These are not normal behaviors. And I think its undercommunicated how much this servility towards Israel from both sides of the political spectrum is pushing people towards both antizionism and antisemittism.
Oh yes, this is the Fuentes critique I was talking about. It is unironically impressive how successful "Israel First" policy is. Their politicians were able to wrap foreign dignitaries around their fingers and train them like dogs to implement their policies. The point being that people like Fuentes admire this chutzpah, they want USA to become the same. Everybody will bow to US supremacy under cross or some such. People in UN should be in awe and they should persecute antiamericanism and christophobia with the same if not greater zeal as antisemitism even as Americans bomb their adversaries to stone age. All media from NYT and WSJ and Fox or whatever will be united in this righteous messaging, EU diplomats and their regional media will parrot it in the same way they lap the current propaganda. It will be amazing.
I was commenting on leftists. For them Israel is yet another white supremacist western colonizer, they do not admire Israel at all. In a sense Gaza war does not matter, the moral standard is "historical oppression" and history is unchanged - Palestinians were and always will be historically colonized and oppressed even if they clear Palestine from the river to the sea. This is what Yglesias vs Savodnik discussion is about.
This is imo a strawman version of the leftist position that seems entirely derived from zionist interpretation (not saying you are a zionist, but most of your sources for this probably are). Yglesias used to openly advocate for the full ethnic cleansing of palestinians from Gaza. He is by all accounts a jewish supremacist, and frequently strawmans both the left and right anti-Israel position. But he is seeing the writings on the wall and trying to stake a position on Israel that is less repugnant for the average non jewish supremacists.
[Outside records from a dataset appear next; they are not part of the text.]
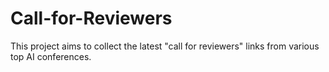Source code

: # Call-for-Reviewers
This project aims to collect the latest "call for reviewers" links from various top AI conferences.
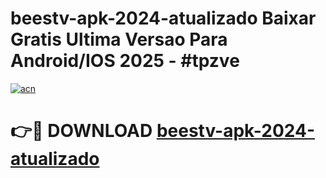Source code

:# beestv-apk-2024-atualizado Baixar Gratis Ultima Versao Para Android/IOS 2025 - #tpzve

[![acn](https://github.com/user-attachments/assets/0f9c940e-d8b0-45ae-aac7-cd30a18b3e1c)](https://app.mediaupload.pro/?title=beestv-apk-2024-atualizado&ref=5P)

# 👉🔴 DOWNLOAD [beestv-apk-2024-atualizado](https://app.mediaupload.pro/?title=beestv-apk-2024-atualizado&ref=5P)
I am active in my local pro-Palestinian community. There are all walks of life here (including quite a few formerly zionist christians), but leftist dominate. The wider leftist position is quickly becoming the normie position because it is actually very defensible: "dont send money and weapons to a country full of religious nuts who believe they are justified in getting revenge on a defenceless population full of children". You honestly dont need to have any positive ideas about Palestine to reach this conclusion at all.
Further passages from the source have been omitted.